The Blues have a backline potentially bristling with points. To beat Queensland, it needs a rock solid foundation up front and a steady supply of possession to and from the creative halves pairing of Mitchell Pearce and Todd Carney.

Farah has always appealed to me as a flashy, instinctive club performer who has plenty of skill but can go to water when the acid is applied in games that matter most. At club level, he has been given an extraordinary liberty to do as he pleases irrespective of field position, the match plan or game status.

That may well suit Tim Sheens and the Tigers’ cavalier playing style but it doesn’t work at Origin level where a misdirected kick, pass or selfish dummy can cost a team the game and/or the series.

Farah pretty much got the job by default as coach Ricky Stuart was lining up Danny Buderus for New South Wales duty before injury struck the Newcastle veteran an untimely blow.

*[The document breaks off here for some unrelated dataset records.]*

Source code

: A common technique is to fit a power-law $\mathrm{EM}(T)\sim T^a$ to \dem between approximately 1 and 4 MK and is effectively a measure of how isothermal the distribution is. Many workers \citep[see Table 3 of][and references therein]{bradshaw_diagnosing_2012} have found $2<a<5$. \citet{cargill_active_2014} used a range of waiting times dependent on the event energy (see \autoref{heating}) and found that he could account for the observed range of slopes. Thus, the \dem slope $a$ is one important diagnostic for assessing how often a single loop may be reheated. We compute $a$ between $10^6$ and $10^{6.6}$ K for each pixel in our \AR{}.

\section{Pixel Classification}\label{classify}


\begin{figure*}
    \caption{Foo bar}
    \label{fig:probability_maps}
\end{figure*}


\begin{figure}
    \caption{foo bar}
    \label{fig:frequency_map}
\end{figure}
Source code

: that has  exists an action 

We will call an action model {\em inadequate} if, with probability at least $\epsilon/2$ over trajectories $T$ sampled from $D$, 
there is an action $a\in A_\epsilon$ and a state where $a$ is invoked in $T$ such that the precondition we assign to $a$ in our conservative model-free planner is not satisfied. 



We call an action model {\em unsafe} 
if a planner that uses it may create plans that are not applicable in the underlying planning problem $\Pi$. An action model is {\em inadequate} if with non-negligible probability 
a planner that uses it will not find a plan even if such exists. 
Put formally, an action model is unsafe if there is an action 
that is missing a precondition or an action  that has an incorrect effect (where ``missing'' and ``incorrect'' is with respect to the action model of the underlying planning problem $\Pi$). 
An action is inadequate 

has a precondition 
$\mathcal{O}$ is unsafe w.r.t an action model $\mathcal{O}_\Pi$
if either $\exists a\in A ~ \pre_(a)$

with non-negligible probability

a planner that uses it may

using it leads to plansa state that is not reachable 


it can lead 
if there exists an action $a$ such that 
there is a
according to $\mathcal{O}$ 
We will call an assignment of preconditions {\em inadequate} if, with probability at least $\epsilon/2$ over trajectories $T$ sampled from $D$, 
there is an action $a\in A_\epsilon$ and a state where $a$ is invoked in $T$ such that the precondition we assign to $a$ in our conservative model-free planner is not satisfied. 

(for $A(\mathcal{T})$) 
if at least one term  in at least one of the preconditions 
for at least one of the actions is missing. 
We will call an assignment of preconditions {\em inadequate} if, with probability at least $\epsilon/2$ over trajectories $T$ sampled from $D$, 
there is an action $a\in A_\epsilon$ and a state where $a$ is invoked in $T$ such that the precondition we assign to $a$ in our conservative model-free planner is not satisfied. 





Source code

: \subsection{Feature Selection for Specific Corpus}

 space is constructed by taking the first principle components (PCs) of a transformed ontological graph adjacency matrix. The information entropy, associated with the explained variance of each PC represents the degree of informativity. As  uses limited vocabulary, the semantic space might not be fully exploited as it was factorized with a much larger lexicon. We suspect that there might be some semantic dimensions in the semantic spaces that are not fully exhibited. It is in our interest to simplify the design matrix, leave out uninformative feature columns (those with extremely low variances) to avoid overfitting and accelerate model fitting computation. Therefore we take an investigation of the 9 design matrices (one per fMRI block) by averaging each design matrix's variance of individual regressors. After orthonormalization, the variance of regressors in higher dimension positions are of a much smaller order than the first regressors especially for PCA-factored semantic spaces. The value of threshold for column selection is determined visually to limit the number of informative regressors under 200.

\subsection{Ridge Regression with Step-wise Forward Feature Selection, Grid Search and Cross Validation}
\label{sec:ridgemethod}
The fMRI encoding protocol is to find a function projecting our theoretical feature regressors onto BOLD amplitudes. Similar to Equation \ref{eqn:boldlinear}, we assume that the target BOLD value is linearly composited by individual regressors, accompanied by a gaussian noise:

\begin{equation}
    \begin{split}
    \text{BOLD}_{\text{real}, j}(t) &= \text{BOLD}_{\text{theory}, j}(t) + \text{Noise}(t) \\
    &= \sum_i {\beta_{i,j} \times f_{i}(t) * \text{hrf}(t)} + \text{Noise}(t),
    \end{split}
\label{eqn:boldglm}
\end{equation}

Bulldogs rake Michael Ennis was also in contention but injury has clearly prevented him from showing his best form this season.

Now that he has the job, at least for the series opener in Melbourne, does anyone think Farah will change his natural game and become more of a team player than a soloist? Can he change his modus operandi to accommodate the richly gifted attacking men chosen specifically to outscore those marauding Maroons?

I believe Melbourne’s Ryan Hinchcliffe was the right man for the New South Wales job, even though he can’t get a start at No 9 with Cameron Smith running the show so well for the Storm, Queensland and Australia.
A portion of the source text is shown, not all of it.